Celebración Latina 2007!
Saturday, April 21, 2007
11:00 AM – 6:00 PM
Pebbles Center – 913 Napoleon Avenue
Children’s Resource Center
The Third Annual Latin American Children’s Festival took place on April 21st, 2007 from 11:00 a.m. to 6:00 p.m. in front of the Pebbles Center and the Children’s Resource Center on the corner of Napoleon and Magazine in Laurence Square. The festival provided children and families of New Orleans with a fun introduction to the many cultures of Latin America through interactive music and dance performances, arts and crafts, food and local representatives of Latin American countries. This year’s festival’s goal was to build a stronger understanding and appreciation for our community. We had taco truck, “Taqueria Chaperal” serving up some of the best tacos and quesadillas around town as well as some of the hottest local latin bands kicking everyone into dance mode. Tulane students as well as the Children’s Resource Center’s librarians taught and showcased their art projects from around Latin America to educate local families and children about latin culture.

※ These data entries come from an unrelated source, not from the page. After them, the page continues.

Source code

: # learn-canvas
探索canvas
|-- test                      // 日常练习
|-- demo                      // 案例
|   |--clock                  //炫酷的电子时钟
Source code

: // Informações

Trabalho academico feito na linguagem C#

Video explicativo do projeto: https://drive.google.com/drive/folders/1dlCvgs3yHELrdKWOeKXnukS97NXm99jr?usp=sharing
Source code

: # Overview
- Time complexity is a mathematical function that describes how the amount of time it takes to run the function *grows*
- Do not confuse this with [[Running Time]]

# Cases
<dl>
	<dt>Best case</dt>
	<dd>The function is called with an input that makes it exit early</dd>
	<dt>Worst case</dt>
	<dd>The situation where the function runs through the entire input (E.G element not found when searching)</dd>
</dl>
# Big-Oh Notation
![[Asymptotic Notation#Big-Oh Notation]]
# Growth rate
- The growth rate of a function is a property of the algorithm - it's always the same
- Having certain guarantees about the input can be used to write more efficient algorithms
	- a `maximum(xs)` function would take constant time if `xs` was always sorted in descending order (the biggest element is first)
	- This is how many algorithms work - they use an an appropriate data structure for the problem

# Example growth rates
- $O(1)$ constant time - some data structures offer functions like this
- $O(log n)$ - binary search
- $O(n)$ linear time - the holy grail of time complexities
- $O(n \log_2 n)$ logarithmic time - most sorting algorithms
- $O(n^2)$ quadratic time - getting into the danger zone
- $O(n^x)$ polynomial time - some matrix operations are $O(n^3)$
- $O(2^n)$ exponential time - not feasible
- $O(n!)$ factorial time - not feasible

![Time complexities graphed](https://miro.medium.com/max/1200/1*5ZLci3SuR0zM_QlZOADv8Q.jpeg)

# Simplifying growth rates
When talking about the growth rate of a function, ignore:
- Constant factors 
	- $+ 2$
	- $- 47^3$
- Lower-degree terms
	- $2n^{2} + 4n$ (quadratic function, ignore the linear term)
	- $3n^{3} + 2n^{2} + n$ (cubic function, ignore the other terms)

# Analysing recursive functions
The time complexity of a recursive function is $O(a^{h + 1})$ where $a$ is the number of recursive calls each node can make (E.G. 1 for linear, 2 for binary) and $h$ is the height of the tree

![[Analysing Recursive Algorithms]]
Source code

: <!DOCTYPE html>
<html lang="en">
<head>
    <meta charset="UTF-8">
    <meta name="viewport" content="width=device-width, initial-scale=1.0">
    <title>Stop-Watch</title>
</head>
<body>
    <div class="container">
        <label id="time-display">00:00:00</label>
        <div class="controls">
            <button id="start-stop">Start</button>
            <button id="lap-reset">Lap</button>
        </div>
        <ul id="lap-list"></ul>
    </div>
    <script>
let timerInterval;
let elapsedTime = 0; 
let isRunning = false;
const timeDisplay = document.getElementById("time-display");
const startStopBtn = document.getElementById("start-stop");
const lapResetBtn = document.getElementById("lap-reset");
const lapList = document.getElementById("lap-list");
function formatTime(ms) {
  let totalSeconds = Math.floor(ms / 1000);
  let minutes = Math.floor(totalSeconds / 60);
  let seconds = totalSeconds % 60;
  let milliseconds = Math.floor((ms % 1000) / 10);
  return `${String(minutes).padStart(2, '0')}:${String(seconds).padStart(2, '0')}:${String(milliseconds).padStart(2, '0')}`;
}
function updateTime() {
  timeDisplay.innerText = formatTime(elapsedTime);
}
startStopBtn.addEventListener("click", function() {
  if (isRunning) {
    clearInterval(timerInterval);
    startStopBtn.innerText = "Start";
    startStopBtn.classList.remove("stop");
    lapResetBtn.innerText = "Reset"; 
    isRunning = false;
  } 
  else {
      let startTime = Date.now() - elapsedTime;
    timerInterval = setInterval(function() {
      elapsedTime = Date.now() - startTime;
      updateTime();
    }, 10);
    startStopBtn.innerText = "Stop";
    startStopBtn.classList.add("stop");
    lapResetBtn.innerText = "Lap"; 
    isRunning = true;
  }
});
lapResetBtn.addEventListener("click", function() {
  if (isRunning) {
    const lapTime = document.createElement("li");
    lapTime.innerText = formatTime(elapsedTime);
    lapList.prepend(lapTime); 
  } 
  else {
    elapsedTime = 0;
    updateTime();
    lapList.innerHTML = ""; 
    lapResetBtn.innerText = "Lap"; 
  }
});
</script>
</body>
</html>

Indigenous Identity and Environment
Friday, April 20, 2007
1:00 PM – 5:00 PM
Greenleaf Conference Room, 100 Jones Hall
This workshop will allow educators to learn about indigenous identity and the complexity of globalization through the Nahua community of Tepoztlán, in the valley of Morelos, just south of Mexico City. The film A Defender of His People by Bruce Lane is used to explore these issues. The filmmaker, along with two anthropologists will conduct the workshop introducing classroom materials. The workshop will delve into the culture of the Nahua and explore the land and resources of Mesoamerica. The workshop will teach useful tools and resources for curriculum planning and techniques on bringing issues of indigenous rights, globalization, and the environment into the classroom. Please fill out a registration form. Space limited to 25. Registration due April 13.
Latin American Environmental Media Festival Curriculum Writing Project
March 30 – April 1, 2007
Lavin-Bernick Center, Kendall Cram Lecture Hall, Tulane University
The media festival is a weekend-long event which will bring to audiences films, videos, and innovative works in digital media whose subjects call critical attention to major environmental challenges in Latin America and the Caribbean. For more information about the festival check the website.
Introduction to the Maya – 4th Annual Tulane Maya Symposium, “Murals and Painted Texts by Maya Ah Tz’ibob”
February 1, 2007
1:00 PM – 3:00 PM
100 Jones Hall, Tulane University
This workshop introduces participants to the mythical and spiritual world of the Maya. It explores the land and resources of Mesoamerica, as well as reviews the art and artifacts of this culture. After the workshop, join us for a tour of the Middle American Research Institute (MARI) and discussion at 4:00 pm. This teacher workshop is intended to prepare educators for the weekend Maya Symposium starting the following day Friday, Feb. 2. In order to sign up for this pre-conference workshop, click here.
Bringing Latin American Literature into the Classroom – Faulkner Society Words & Music Conference
November 2-6, 2006
This five-day workshop focuses on the contributions of Spain and Latin America to US life and literature. This conference brings many renown Latin American authors to the city for a stimulating journey into the culture and literature of Latin America in the US. As a K-12 educator, you gain access to this wonderful event for free and learn more about the influence of these cultures on US literature. In this conference, educators learn to lead dialogues on multiculturalism and build a curriculum based on cultural heritage.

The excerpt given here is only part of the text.